What you have to do = In the listing below, find the line containing "- ✅ **Basic" and the line containing "- ✅ **Mood display**: Watch". Repeat exactly those two lines and every line between them, nothing more.

Exercise input =
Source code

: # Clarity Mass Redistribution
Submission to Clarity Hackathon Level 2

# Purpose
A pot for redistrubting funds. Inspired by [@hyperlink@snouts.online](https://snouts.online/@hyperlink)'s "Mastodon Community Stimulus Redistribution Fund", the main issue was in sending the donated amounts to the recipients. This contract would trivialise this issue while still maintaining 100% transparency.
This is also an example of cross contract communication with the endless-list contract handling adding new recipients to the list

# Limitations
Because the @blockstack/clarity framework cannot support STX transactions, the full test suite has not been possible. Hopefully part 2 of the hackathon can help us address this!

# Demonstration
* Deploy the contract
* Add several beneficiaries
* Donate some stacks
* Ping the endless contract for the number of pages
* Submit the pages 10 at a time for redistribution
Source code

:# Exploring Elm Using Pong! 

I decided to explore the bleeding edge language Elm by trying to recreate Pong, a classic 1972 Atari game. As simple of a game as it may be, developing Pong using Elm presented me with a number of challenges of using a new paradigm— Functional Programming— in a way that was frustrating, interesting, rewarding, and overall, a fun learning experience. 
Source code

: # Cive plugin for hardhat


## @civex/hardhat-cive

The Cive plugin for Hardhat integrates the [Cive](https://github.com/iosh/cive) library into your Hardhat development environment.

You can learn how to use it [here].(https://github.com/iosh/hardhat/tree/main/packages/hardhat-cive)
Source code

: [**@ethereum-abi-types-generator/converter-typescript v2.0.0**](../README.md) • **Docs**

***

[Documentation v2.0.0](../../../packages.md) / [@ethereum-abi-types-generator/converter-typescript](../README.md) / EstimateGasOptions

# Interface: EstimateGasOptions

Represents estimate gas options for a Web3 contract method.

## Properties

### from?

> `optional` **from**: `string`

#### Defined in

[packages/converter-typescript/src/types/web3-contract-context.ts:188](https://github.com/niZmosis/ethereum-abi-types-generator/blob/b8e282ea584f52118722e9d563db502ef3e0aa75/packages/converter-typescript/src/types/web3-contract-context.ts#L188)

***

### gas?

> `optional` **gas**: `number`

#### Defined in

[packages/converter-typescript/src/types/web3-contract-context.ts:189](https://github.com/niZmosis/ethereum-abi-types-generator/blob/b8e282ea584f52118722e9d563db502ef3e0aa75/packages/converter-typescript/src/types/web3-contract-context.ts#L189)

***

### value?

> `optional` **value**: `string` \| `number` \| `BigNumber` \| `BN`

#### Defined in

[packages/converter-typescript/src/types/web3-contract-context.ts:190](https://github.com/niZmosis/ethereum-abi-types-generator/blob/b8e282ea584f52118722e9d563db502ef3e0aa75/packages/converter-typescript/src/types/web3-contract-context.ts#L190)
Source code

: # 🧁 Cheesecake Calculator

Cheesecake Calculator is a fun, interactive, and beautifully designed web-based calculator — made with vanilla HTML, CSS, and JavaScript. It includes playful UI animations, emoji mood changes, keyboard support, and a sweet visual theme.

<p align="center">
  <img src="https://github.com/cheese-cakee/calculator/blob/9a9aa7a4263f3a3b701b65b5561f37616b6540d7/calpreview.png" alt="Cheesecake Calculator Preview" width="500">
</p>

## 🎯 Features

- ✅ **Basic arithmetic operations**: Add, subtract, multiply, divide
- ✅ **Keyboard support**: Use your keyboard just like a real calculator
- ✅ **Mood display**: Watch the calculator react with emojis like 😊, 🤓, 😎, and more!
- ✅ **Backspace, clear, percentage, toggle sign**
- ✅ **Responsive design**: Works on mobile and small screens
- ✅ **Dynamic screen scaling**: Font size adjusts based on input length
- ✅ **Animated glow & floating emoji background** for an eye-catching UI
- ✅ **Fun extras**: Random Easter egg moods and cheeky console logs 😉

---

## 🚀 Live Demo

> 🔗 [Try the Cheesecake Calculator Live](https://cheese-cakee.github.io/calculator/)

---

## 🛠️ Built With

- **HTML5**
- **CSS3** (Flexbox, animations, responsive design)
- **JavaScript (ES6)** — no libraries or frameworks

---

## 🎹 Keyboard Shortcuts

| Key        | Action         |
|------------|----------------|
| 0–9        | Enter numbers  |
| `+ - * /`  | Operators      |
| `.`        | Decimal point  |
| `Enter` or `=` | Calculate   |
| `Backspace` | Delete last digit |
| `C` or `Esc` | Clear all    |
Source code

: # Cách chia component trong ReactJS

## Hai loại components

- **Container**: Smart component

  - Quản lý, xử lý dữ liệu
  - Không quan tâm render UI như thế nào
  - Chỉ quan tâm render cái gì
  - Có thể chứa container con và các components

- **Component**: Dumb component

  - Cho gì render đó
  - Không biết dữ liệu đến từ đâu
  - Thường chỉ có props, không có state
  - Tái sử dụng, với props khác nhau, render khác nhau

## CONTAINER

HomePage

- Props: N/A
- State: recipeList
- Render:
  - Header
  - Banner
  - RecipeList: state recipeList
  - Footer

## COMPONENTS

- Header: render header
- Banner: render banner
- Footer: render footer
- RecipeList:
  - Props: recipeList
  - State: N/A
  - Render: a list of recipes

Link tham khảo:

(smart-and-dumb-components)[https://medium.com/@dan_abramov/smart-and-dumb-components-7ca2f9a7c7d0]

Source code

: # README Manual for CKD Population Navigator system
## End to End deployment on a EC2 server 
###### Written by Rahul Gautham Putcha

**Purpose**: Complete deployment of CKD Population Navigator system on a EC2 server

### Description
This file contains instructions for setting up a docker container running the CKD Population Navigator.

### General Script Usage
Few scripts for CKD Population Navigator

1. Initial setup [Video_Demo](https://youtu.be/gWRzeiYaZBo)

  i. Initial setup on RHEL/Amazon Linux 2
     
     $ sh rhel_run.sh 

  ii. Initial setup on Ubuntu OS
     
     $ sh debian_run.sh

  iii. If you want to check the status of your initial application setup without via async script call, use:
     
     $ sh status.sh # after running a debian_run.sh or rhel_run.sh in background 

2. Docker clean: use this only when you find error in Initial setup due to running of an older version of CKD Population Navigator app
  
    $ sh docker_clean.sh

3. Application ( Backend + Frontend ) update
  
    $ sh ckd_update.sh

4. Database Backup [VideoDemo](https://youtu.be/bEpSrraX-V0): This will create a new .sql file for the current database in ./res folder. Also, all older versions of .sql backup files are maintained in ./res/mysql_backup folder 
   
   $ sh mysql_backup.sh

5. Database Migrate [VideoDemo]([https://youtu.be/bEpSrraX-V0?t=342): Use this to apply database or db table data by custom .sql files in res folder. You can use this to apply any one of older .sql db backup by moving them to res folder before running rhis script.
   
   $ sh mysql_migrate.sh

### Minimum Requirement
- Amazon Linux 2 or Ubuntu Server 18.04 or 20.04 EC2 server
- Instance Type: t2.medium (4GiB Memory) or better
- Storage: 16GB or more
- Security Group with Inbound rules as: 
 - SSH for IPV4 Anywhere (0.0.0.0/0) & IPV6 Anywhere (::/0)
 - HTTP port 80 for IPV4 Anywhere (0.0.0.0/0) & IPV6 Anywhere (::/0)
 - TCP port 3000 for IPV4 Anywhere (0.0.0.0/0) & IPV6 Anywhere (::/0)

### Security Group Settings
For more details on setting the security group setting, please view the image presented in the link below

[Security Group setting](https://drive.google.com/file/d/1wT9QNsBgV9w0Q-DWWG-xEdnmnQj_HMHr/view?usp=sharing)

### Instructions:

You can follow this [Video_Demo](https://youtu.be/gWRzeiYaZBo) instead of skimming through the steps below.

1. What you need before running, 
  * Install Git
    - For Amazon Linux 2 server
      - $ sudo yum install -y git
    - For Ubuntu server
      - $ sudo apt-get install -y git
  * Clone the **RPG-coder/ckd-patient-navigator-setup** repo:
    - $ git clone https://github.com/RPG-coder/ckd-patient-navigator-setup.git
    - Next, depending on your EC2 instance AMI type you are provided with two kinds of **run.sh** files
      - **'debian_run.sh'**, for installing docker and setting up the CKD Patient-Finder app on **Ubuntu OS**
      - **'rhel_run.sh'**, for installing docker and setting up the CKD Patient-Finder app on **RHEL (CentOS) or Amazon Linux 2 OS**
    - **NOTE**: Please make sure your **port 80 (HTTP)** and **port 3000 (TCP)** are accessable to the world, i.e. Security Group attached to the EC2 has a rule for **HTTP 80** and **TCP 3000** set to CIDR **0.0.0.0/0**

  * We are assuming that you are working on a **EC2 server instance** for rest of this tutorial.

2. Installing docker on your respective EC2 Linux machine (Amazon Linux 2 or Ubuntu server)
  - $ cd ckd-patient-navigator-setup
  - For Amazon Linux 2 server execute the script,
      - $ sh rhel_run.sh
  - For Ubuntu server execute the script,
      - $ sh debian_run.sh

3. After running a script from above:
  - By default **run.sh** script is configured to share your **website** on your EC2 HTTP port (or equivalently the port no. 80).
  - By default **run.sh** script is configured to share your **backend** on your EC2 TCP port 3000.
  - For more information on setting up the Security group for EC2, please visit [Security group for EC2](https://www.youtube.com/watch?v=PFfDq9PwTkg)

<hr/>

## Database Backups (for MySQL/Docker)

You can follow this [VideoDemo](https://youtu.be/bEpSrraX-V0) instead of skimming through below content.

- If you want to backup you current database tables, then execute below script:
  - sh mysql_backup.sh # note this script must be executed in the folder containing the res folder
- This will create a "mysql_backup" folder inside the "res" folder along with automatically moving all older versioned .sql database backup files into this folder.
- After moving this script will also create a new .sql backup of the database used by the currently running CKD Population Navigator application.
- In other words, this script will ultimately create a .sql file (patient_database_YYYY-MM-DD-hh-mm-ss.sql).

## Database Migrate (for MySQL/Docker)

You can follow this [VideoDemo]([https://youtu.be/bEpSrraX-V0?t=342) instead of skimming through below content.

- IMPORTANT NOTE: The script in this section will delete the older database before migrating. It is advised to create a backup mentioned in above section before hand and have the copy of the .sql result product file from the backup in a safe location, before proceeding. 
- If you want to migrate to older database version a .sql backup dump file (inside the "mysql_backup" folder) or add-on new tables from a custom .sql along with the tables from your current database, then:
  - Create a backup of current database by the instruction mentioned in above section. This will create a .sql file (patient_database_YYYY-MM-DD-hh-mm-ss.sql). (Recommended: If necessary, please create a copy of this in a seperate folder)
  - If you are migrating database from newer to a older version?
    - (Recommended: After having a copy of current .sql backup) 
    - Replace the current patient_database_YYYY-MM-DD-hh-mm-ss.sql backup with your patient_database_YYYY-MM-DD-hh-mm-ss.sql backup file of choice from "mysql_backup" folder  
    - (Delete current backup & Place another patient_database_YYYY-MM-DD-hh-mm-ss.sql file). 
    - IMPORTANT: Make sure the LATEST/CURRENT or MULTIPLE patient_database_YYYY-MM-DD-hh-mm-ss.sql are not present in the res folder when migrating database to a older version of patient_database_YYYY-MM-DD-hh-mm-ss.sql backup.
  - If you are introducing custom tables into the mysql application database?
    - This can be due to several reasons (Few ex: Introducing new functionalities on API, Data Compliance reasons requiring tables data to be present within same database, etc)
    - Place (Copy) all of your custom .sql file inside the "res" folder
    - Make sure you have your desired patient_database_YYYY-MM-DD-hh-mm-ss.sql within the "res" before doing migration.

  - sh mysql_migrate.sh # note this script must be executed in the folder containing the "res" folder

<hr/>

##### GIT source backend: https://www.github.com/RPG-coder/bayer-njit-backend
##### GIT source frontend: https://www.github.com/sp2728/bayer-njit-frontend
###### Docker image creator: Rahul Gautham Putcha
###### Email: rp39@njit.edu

Response for this exercise =
- ✅ **Basic arithmetic operations**: Add, subtract, multiply, divide
- ✅ **Keyboard support**: Use your keyboard just like a real calculator
- ✅ **Mood display**: Watch the calculator react with emojis like 😊, 🤓, 😎, and more!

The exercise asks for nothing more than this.